If you want to run this function that draw something on the Android canvas by custom view, what values will you need to pass to the parameters? Smart as you are, you will realized that you will need to write a 2 — dimensional loop to call this function, first loop would be for the x — axis, the second loop would be for the y — axis. The computational complexity would be O(width* height)!
void mainImage(vec2 fragCoord)
{
vec2 uv = fragCoord/iResolution.xy;
if (uv.x > 0.5) {
fragColor = vec4(1.0, 0.0, 0.0 ,1.0);
} else {
fragColor = vec4(0.0, 1.0, 0.0 ,1.0);
}
}
for (i in 0..width) {
for (j in 0..height) {
mainImage(vec2(i, j))
}
}
In contract, GPU will execute this program(Shader program) for every pixel in parallel, making it very efficient for drawing colors on the screen.
Load Texture
Now we have the basic idea about how fragment shader works. The next thing we are going to try is working with the textures. At the very bottom of the website, you can see there is list of black blocks. Now click the first block labeled iChannel0.
After clicking, you will see a popup window. From this popup window, you can choose what kind of information you want to provide to iChannel0, then you will able to use the content of iChannel0 to draw. Now please click “Textures” tab and choose one you want to apply.
In order to use the content in the iChannel0 , you will need to use the texture function to get the pixel color from iChannel0 at position uv :
void mainImage( out vec4 fragColor, in vec2 fragCoord )
{
// Normalized pixel coordinates (from 0 to 1)
vec2 uv = fragCoord/iResolution.xy;
fragColor = texture(iChannel0, uv);
}
It looks easy for OpenGL expert, but how do I know there’s an function called texture , and how do I know the type of iChannel0 in order to build my custom effect?
Don’t worry, you have everything you need on this website. Look at the bottom right of this window — you will see there’s a “?” button right there. Just click it!
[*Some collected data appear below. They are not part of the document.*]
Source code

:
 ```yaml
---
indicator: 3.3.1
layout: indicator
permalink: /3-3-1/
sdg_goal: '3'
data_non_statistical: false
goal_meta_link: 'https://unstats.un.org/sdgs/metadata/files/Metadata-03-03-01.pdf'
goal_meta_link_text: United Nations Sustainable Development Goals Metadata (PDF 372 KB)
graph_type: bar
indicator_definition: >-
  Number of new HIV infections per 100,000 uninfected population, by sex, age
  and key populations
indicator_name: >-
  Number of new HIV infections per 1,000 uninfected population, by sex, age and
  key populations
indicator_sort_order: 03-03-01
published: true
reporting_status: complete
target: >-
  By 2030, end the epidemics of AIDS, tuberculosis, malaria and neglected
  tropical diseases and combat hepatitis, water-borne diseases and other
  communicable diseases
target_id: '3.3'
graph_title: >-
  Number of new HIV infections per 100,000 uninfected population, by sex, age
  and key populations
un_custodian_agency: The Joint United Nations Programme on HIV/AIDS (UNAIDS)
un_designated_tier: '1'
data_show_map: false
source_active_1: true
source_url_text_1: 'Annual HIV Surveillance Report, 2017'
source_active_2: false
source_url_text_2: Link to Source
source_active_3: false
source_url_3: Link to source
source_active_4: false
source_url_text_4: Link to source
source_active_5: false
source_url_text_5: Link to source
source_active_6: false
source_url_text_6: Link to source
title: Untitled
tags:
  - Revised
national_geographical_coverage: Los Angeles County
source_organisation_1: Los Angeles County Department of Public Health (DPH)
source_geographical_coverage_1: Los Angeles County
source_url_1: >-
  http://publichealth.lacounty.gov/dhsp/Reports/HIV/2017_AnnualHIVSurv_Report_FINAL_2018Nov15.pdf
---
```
After clicking it, you will see a popup window titled “GLSL help”. This contains sufficient information for you to write Shader code here. In the Built-in Functions area, it provides all the basic built-in functions in GLSL. And in the Shadertoy Inputs area, it provides all the inputs and their types. So you can see that iChannel{i} is mentioned here and the type is sampler2D . After you know its type, you will easily find that there’s function texture in Built-in Functions that accepts sampler as its input.
GLSL Data types
Now it’s time to learn the data types of GLSL. For simplicity, we will only introduce the types we are using in the post: sampler and vec
sampler2D
In GLSL, sampler2D is a special uniform type that represents a 2D texture. It does not hold the texture data itself but acts as a handle that the shader can use to access a texture bound to a specific texture unit. To retrieve color or other data from the texture, you typically call a lookup function like texture2D (deprecated in modern GLSL, replaced by texture). For example:
uniform sampler2D tex;
vec4 color = texture(tex, uv); // uv is a vec2 in [0,1] range
Here, uv specifies the normalized coordinates for sampling the texture.
vec2, vec3, vec4
GLSL provides built-in vector types for compactly storing and operating on 2–4 float values:
- vec2 → two components (x, y)
- vec3 → three components (x, y, z)
- vec4 → four components (x, y, z, w)
They are commonly used for positions, directions, colors, and texture coordinates.
Example:
vec2 uv = vec2(0.5, 0.5);
vec3 color = vec3(1.0, 0.0, 0.0); // red
vec4 position = vec4(uv, 0.0, 1.0); // combine vec2 + scalars
You can also construct larger vectors from smaller ones, e.g.:
vec4 v = vec4(vec2(1.0, 2.0), vec2(3.0, 4.0));
Vectors also support swizzling, which means you can rearrange and access components with suffixes like .x, .y, .z, .w or .r, .g, .b, .a.
Basic Component Access
vec3 color = vec3(1.0, 0.5, 0.25);
float r = color.r; // 1.0
float g = color.g; // 0.5
float b = color.b; // 0.25
vec2 xy = color.xy; // (1.0, 0.5)
vec2 rg = color.rg; // (1.0, 0.5)
Reordering Components
vec3 color = vec3(1.0, 0.5, 0.25);
vec3 reversed = color.bgr; // (0.25, 0.5, 1.0)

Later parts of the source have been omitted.